Mahamudra ist jenseits aller Worte und Symbole -

Aber dir, Naropa, aufrichtig und treu, sei dennoch so viel gesagt:

Die Leere braucht keine Stützen,

Mahamudra ruht im Nichts,

Ohne jede Anstrengung,

Einfach nur, indem du gelöst und natürlich bleibst,

Kannst du das Joch zerbrechen -

Und Befreiung erlangen.

 

Wenn du mit wachen Augen nach Nichts suchst

Und dann mit deinem eigenen Geist den eigenen Geist betrachtest,

Verschwinden alle Unterscheidungen,

Und du gelangst zur Buddhaschaft.


Die Wolken ziehen durch den Himmel,

Sie haben weder Wurzeln noch Heimat;

genau so auch die Gedanken, die durch deinen Geist ziehen.

Sobald der Geist sich selber erkannt hat,

Hört jede Unterscheidung auf.


Formen und Farben bilden sich im Raum,

Aber weder Schwarz noch Weiss

Hinterlassen in ihm Spuren.

Aus diesem Geist des Geistes, dem Selbst, entstehen alle Dinge.

Weder Tugend noch Laster beflecken ihn.

Die Finsternis von Jahrtausenden

Kann nichts gegen die glühende Sonne ausrichten;

Die langen Zeitalter des Samsara

Können das helle Licht des Geistes nicht verbergen.

 

Obwohl wir Worte brauchen, um die Leere zu erklären,

Ist doch die Leere selbst nicht sagbar.

Wir sagen zwar: "Der Geist, das reine Bewusstsein ist ein helles Licht",

Doch lässt es sich mit Worten und Symbolen nicht erfassen,

Bewusstsein ist in seinem Wesen leer,

Und doch umfasst und hält es alle Dinge.

Tu nichts mit dem Körper - entspanne dich nur,

Verschliesse fest den Mund und sei still.

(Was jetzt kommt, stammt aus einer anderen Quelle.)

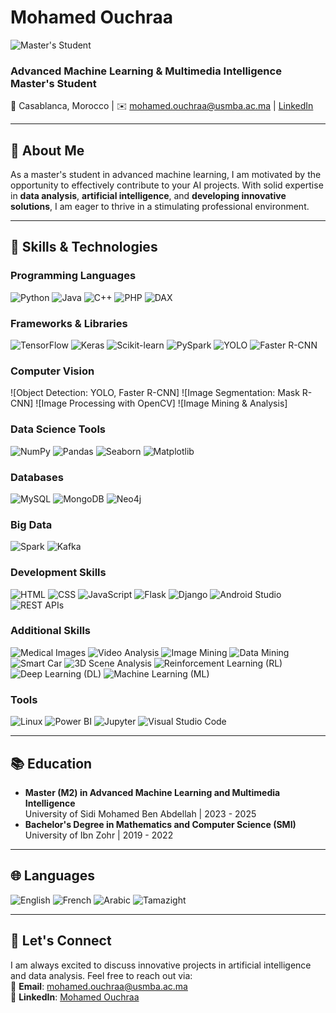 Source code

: # Mohamed Ouchraa

![Master's Student](https://img.shields.io/badge/Master%27s%20Student-Advanced%20Machine%20Learning-brightgreen)

### Advanced Machine Learning & Multimedia Intelligence Master's Student  
📍 Casablanca, Morocco | ✉️ mohamed.ouchraa@usmba.ac.ma | [LinkedIn](https://www.linkedin.com/in/mohamedouchraa)  


---

## 👋 About Me
As a master's student in advanced machine learning, I am motivated by the opportunity to effectively contribute to your AI projects. With solid expertise in **data analysis**, **artificial intelligence**, and **developing innovative solutions**, I am eager to thrive in a stimulating professional environment.

---

## 🧠 Skills & Technologies

### Programming Languages
![Python](https://img.shields.io/badge/-Python-3776AB?logo=python&logoColor=white)
![Java](https://img.shields.io/badge/-Java-007396?logo=java&logoColor=white)
![C++](https://img.shields.io/badge/-C++-00599C?logo=c%2B%2B&logoColor=white)
![PHP](https://img.shields.io/badge/-PHP-777BB4?logo=php&logoColor=white)
![DAX](https://img.shields.io/badge/-DAX-0178D4?logo=powerbi&logoColor=white)

### Frameworks & Libraries
![TensorFlow](https://img.shields.io/badge/-TensorFlow-FF6F00?logo=tensorflow&logoColor=white)
![Keras](https://img.shields.io/badge/-Keras-D00000?logo=keras&logoColor=white)
![Scikit-learn](https://img.shields.io/badge/-Scikit%20Learn-F7931E?logo=scikit-learn&logoColor=white)
![PySpark](https://img.shields.io/badge/-PySpark-E25A1C?logo=apachespark&logoColor=white)
![YOLO](https://img.shields.io/badge/-YOLO-00FFFF?logo=darkreader&logoColor=black)
![Faster R-CNN](https://img.shields.io/badge/-Faster%20R--CNN-blue)

### Computer Vision
![Object Detection: YOLO, Faster R-CNN]
![Image Segmentation: Mask R-CNN]
![Image Processing with OpenCV]
![Image Mining & Analysis]

### Data Science Tools
![NumPy](https://img.shields.io/badge/-NumPy-013243?logo=numpy&logoColor=white)
![Pandas](https://img.shields.io/badge/-Pandas-150458?logo=pandas&logoColor=white)
![Seaborn](https://img.shields.io/badge/-Seaborn-3776AB?logo=python&logoColor=white)
![Matplotlib](https://img.shields.io/badge/-Matplotlib-FF9E0F?logo=python&logoColor=white)

### Databases
![MySQL](https://img.shields.io/badge/-MySQL-4479A1?logo=mysql&logoColor=white)
![MongoDB](https://img.shields.io/badge/-MongoDB-47A248?logo=mongodb&logoColor=white)
![Neo4j](https://img.shields.io/badge/-Neo4j-008CC1?logo=neo4j&logoColor=white)

### Big Data
![Spark](https://img.shields.io/badge/-Spark-F7931E?logo=apachespark&logoColor=white)
![Kafka](https://img.shields.io/badge/-Kafka-231F20?logo=apachekafka&logoColor=white)

### Development Skills
![HTML](https://img.shields.io/badge/-HTML-E34F26?logo=html5&logoColor=white)
![CSS](https://img.shields.io/badge/-CSS-1572B6?logo=css3&logoColor=white)
![JavaScript](https://img.shields.io/badge/-JavaScript-F7DF1E?logo=javascript&logoColor=black)
![Flask](https://img.shields.io/badge/-Flask-000000?logo=flask&logoColor=white)
![Django](https://img.shields.io/badge/-Django-092E20?logo=django&logoColor=white)
![Android Studio](https://img.shields.io/badge/-Android%20Studio-3DDC84?logo=androidstudio&logoColor=white)
![REST APIs](https://img.shields.io/badge/-REST%20APIs-brightgreen)

### Additional Skills
![Medical Images](https://img.shields.io/badge/-Medical%20Images-red)
![Video Analysis](https://img.shields.io/badge/-Video%20Analysis-blue)
![Image Mining](https://img.shields.io/badge/-Image%20Mining-green)
![Data Mining](https://img.shields.io/badge/-Data%20Mining-orange)
![Smart Car](https://img.shields.io/badge/-Smart%20Car-purple)
![3D Scene Analysis](https://img.shields.io/badge/-3D%20Scene%20Analysis-yellow)
![Reinforcement Learning (RL)](https://img.shields.io/badge/-Reinforcement%20Learning-brightgreen)
![Deep Learning (DL)](https://img.shields.io/badge/-Deep%20Learning-blue)
![Machine Learning (ML)](https://img.shields.io/badge/-Machine%20Learning-orange)

### Tools
![Linux](https://img.shields.io/badge/-Linux-FCC624?logo=linux&logoColor=black)
![Power BI](https://img.shields.io/badge/-Power%20BI-F2C811?logo=powerbi&logoColor=black)
![Jupyter](https://img.shields.io/badge/-Jupyter-F37626?logo=jupyter&logoColor=white)
![Visual Studio Code](https://img.shields.io/badge/-VS%20Code-0078D4?logo=visualstudiocode&logoColor=white)

---

## 📚 Education
- **Master (M2) in Advanced Machine Learning and Multimedia Intelligence**  
  University of Sidi Mohamed Ben Abdellah | 2023 - 2025  
- **Bachelor's Degree in Mathematics and Computer Science (SMI)**  
  University of Ibn Zohr | 2019 - 2022  

---

## 🌐 Languages
![English](https://img.shields.io/badge/-English-blue)
![French](https://img.shields.io/badge/-French-blue)
![Arabic](https://img.shields.io/badge/-Arabic-green)
![Tamazight](https://img.shields.io/badge/-Tamazight-green)

---

## 💬 Let's Connect
I am always excited to discuss innovative projects in artificial intelligence and data analysis. Feel free to reach out via:  
📧 **Email**: mohamed.ouchraa@usmba.ac.ma  
💼 **LinkedIn**: [Mohamed Ouchraa](https://www.linkedin.com/in/mohamedouchraa)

Entleere deinen Geist und denk an nichts.

Lass deinen Körper leicht wie einen hohlen Bambus ruhen.

Kein Geben und Nehmen: lass ruhen deinen Geist,

Mahamudra ist wie ein Geist, der sich an nichts klammert.

Wenn du dich darin übst, wirst du bald von der Buddhaschaft erreicht.

 

Kein üben von Mantras und Paramitas,

Kein Unterricht in Sutras und Geboten,

Kein Wissen aus Schulen und Schriften,

Führt zur Erkenntnis der eingeborenen Wahrheit.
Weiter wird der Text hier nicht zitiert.